▶ What is needed
Among the entries below, how many lines include "repository"? Answer with the number only.

Rendered images with source text
__________________________________________________

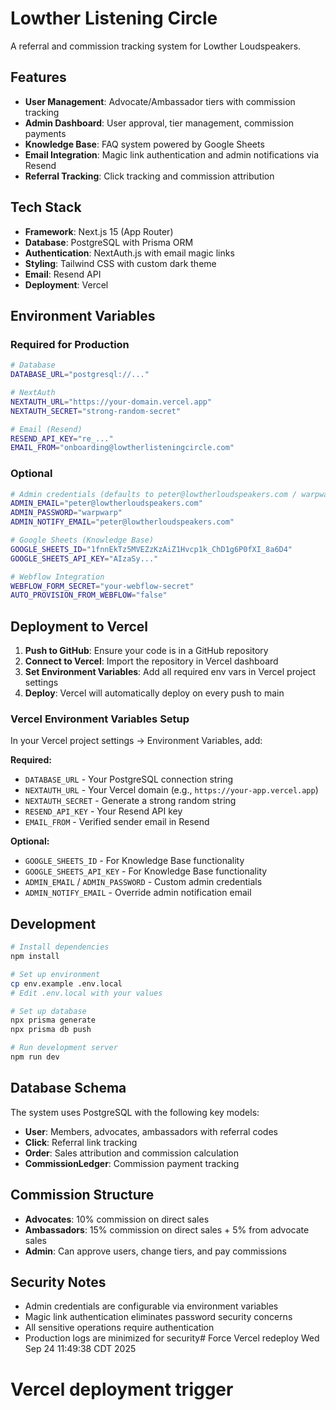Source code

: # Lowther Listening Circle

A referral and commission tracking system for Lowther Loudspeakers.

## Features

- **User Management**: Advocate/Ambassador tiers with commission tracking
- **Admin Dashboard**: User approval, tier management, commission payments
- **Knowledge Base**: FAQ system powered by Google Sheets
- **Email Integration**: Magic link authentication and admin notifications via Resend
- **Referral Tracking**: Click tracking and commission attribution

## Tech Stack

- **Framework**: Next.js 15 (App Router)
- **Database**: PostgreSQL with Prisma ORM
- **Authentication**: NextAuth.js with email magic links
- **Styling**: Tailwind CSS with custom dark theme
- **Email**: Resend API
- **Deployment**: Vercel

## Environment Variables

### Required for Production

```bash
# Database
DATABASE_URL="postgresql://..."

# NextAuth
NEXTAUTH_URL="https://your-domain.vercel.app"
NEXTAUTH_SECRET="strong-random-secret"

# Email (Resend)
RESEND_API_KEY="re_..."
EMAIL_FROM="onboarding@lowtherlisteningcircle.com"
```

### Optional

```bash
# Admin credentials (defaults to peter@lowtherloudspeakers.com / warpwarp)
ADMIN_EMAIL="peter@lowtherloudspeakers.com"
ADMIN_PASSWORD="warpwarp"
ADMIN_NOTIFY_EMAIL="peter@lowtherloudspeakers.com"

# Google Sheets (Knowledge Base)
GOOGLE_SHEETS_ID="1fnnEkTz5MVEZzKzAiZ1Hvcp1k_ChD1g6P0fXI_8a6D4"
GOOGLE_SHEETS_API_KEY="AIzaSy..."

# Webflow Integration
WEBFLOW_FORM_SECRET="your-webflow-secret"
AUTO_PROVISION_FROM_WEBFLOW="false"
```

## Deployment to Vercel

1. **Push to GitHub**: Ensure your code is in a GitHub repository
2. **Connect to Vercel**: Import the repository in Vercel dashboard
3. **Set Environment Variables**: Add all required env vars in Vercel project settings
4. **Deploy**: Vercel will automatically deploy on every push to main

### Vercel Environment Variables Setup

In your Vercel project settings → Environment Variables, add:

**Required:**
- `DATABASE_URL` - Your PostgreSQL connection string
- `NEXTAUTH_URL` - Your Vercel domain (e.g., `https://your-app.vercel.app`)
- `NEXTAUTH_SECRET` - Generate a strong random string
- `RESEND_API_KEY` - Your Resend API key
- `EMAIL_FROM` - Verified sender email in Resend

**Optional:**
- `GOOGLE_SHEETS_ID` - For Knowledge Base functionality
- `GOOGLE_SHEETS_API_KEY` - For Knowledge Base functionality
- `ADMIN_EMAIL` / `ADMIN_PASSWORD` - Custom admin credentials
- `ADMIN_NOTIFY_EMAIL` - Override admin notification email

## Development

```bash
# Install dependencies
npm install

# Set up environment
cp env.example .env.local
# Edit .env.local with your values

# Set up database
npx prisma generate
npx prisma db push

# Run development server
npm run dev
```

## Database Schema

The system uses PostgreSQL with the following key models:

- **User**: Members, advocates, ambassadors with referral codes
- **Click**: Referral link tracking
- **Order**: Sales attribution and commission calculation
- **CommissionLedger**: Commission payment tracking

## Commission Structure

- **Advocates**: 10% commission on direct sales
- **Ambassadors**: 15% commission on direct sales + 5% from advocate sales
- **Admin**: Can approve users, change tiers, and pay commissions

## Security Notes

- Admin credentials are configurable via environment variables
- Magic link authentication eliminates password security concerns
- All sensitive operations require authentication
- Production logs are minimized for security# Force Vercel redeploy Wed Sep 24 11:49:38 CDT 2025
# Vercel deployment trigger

__________________________________________________

▶ Output for this exercise
2